Antonin Dvorak in love

Bradley Winterton

Antonin Dvorak (1841-1904) is one of the most popular composers, and some of his most popular works were written during a three-year stay in the United States of America.

Born a Czech, Dvorak had already received huge acclaim in his native country, as well as internationally, when he accepted an invitation to go to the U.S in 1892 as the director of the New York National Conservatory.

During his stay, he composed both his famous Cello Concerto and his beloved Symphony Number 9, “From the New World”. This symphony will be performed by the Ho Chi Minh Ballet and Symphony Orchestra (HBSO) on Sunday, April 29 in the Saigon Opera House, beginning at 8 p.m.

Both works incorporate melodies Dvorak had absorbed while in the U.S, some derived from Native American sources, some from Afro-American ones. But Dvorak found the two sources almost identical, as he wrote in a newspaper article whilst in New York. And each of them, he said, ought to be the ground base on which future American music is based.

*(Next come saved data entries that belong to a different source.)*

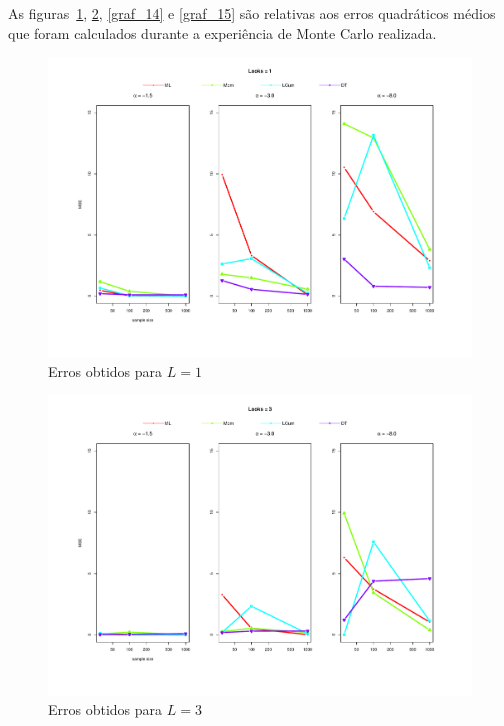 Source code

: As figuras~\ref{graf_12}, \ref{graf_13}, \ref{graf_14} e \ref{graf_15} são relativas aos erros quadráticos médios que foram calculados durante a experiência de Monte Carlo realizada. 
\begin{figure}[H]
     \centering
     \includegraphics[scale=0.5]{plots/mse_L=1.pdf}
     \caption{Erros obtidos para $L=1$}
     \label{graf_12}
\end{figure}
\begin{figure}[H]
     \centering
     \includegraphics[scale=0.5]{plots/mse_L=3.pdf}
     \caption{Erros obtidos para $L=3$}
     \label{graf_13}
\end{figure}
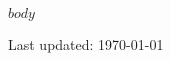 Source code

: \documentclass[11pt, a4paper]{article}
\begin{document}
  \begin{raggedright}
    $body$
  \end{raggedright}

  \vfill{}

  \begin{center}
    {\scriptsize  Last updated: \today}
  \end{center}
\end{document}

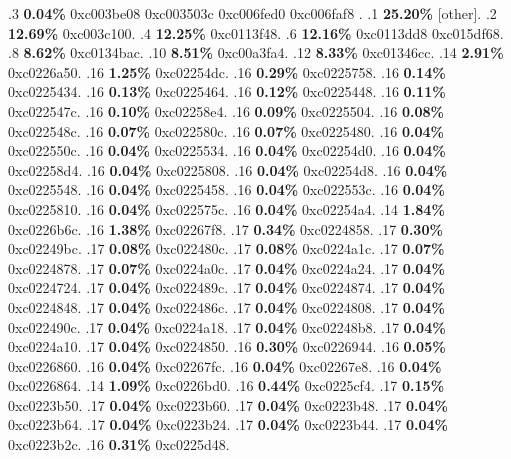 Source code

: \begin{profile}
{.3 \textbf{0.04\%} 0xc003be08\newline {} 0xc003503c\newline {} 0xc006fed0\newline {} 0xc006faf8\newline {} . 
.1 \textbf{25.20\%} [other]. 
.2 \textbf{12.69\%} 0xc003c100. 
.4 \textbf{12.25\%} 0xc0113f48. 
.6 \textbf{12.16\%} 0xc0113dd8\newline {} 0xc015df68. 
.8 \textbf{8.62\%} 0xc0134bac. 
.10 \textbf{8.51\%} 0xc00a3fa4. 
.12 \textbf{8.33\%} 0xc01346cc. 
.14 \textbf{2.91\%} 0xc0226a50. 
.16 \textbf{1.25\%} 0xc02254dc. 
.16 \textbf{0.29\%} 0xc0225758. 
.16 \textbf{0.14\%} 0xc0225434. 
.16 \textbf{0.13\%} 0xc0225464. 
.16 \textbf{0.12\%} 0xc0225448. 
.16 \textbf{0.11\%} 0xc022547c. 
.16 \textbf{0.10\%} 0xc02258e4. 
.16 \textbf{0.09\%} 0xc0225504. 
.16 \textbf{0.08\%} 0xc022548c. 
.16 \textbf{0.07\%} 0xc022580c. 
.16 \textbf{0.07\%} 0xc0225480. 
.16 \textbf{0.04\%} 0xc022550c. 
.16 \textbf{0.04\%} 0xc0225534. 
.16 \textbf{0.04\%} 0xc02254d0. 
.16 \textbf{0.04\%} 0xc02258d4. 
.16 \textbf{0.04\%} 0xc0225808. 
.16 \textbf{0.04\%} 0xc02254d8. 
.16 \textbf{0.04\%} 0xc0225548. 
.16 \textbf{0.04\%} 0xc0225458. 
.16 \textbf{0.04\%} 0xc022553c. 
.16 \textbf{0.04\%} 0xc0225810. 
.16 \textbf{0.04\%} 0xc022575c. 
.16 \textbf{0.04\%} 0xc02254a4. 
.14 \textbf{1.84\%} 0xc0226b6c. 
.16 \textbf{1.38\%} 0xc02267f8. 
.17 \textbf{0.34\%} 0xc0224858. 
.17 \textbf{0.30\%} 0xc02249bc. 
.17 \textbf{0.08\%} 0xc022480c. 
.17 \textbf{0.08\%} 0xc0224a1c. 
.17 \textbf{0.07\%} 0xc0224878. 
.17 \textbf{0.07\%} 0xc0224a0c. 
.17 \textbf{0.04\%} 0xc0224a24. 
.17 \textbf{0.04\%} 0xc0224724. 
.17 \textbf{0.04\%} 0xc022489c. 
.17 \textbf{0.04\%} 0xc0224874. 
.17 \textbf{0.04\%} 0xc0224848. 
.17 \textbf{0.04\%} 0xc022486c. 
.17 \textbf{0.04\%} 0xc0224808. 
.17 \textbf{0.04\%} 0xc022490c. 
.17 \textbf{0.04\%} 0xc0224a18. 
.17 \textbf{0.04\%} 0xc02248b8. 
.17 \textbf{0.04\%} 0xc0224a10. 
.17 \textbf{0.04\%} 0xc0224850. 
.16 \textbf{0.30\%} 0xc0226944. 
.16 \textbf{0.05\%} 0xc0226860. 
.16 \textbf{0.04\%} 0xc02267fc. 
.16 \textbf{0.04\%} 0xc02267e8. 
.16 \textbf{0.04\%} 0xc0226864. 
.14 \textbf{1.09\%} 0xc0226bd0. 
.16 \textbf{0.44\%} 0xc0225cf4. 
.17 \textbf{0.15\%} 0xc0223b50. 
.17 \textbf{0.04\%} 0xc0223b60. 
.17 \textbf{0.04\%} 0xc0223b48. 
.17 \textbf{0.04\%} 0xc0223b64. 
.17 \textbf{0.04\%} 0xc0223b24. 
.17 \textbf{0.04\%} 0xc0223b44. 
.17 \textbf{0.04\%} 0xc0223b2c. 
.16 \textbf{0.31\%} 0xc0225d48. 
}
\end{profile}
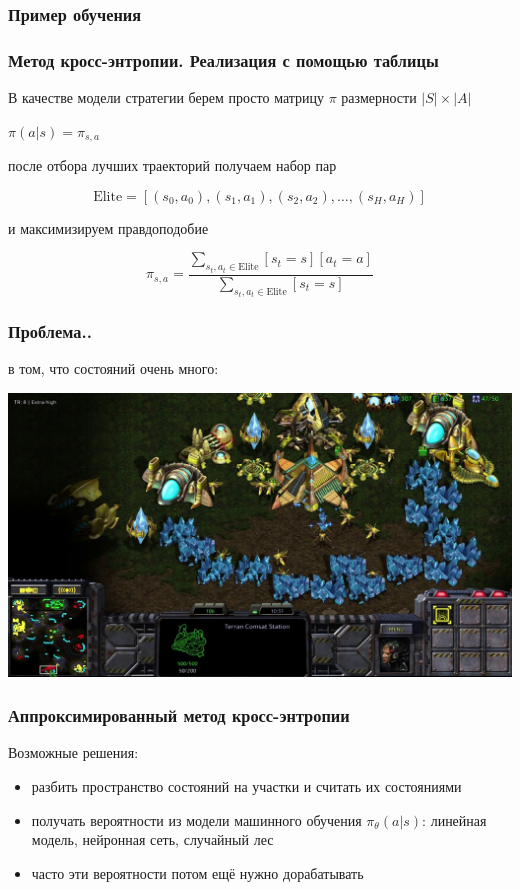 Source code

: \documentclass[fullscreen=true, bookmarks=true, hyperref={pdfencoding=unicode}]{beamer}
\begin{document}
\begin{frame}
  \frametitle{Пример обучения}

  \begin{center}
  \end{center}
\end{frame}


\begin{frame}
  \frametitle{Метод кросс-энтропии. Реализация с помощью таблицы}

  В качестве модели стратегии берем просто матрицу $\pi$ размерности $| S | \times | A |$

  $\pi(a | s) = \pi_{s,a}$

  после отбора лучших траекторий получаем набор пар

  $$\text{Elite} = [(s_0, a_0), (s_1, a_1), (s_2, a_2), \dots, (s_H, a_H )]$$

  и максимизируем правдоподобие

  $$ \pi_{s,a} = \frac{\sum\limits_{s_t, a_t \in \text{Elite}} [s_t = s][a_t = a]}{\sum\limits_{s_t, a_t \in \text{Elite}} [s_t = s]}$$

\end{frame}


\begin{frame}
  \frametitle{Проблема..}

  в том, что состояний очень много:

  \begin{center}
    \includegraphics[keepaspectratio,
                     width=.85\paperwidth]{starcraft3.jpg}
  \end{center}
\end{frame}


\begin{frame}
  \frametitle{Аппроксимированный метод кросс-энтропии}

  Возможные решения:
  \begin{itemize}
    \item разбить пространство состояний на участки и считать их состояниями
    \pause
    \item получать вероятности из модели машинного обучения $\pi_\theta (a | s)$: линейная модель, нейронная сеть, случайный лес
    \item часто эти вероятности потом ещё нужно дорабатывать
  \end{itemize}
\end{frame}
\end{document}

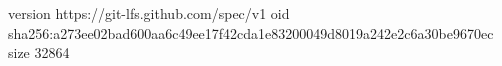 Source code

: version https://git-lfs.github.com/spec/v1
oid sha256:a273ee02bad600aa6c49ee17f42cda1e83200049d8019a242e2c6a30be9670ec
size 32864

Dvorak always loved broad melodies, but he was also deeply touched by nature and said that without his experience of the huge North American landscapes he would never have completed these masterpieces.

But there was something else that was affecting him during his stay on the opposite side of the Atlantic from his homeland. This was his doomed love for his sister-in-law, Josefina Kaunitzova.

Thus it was that a mixture of ecstasy at the American landscape and enthusiasm for Native American and Afro-American songs combined with a profound sadness over the fact that his love with Josefina could never blossom.

Such an unusual mixture of happiness and melancholy is perhaps an ideal recipe for any work of art. It’s found in almost all Mozart’s operas, for example, like the French novelist Stendhal who combined the two to an almost unbelievable degree.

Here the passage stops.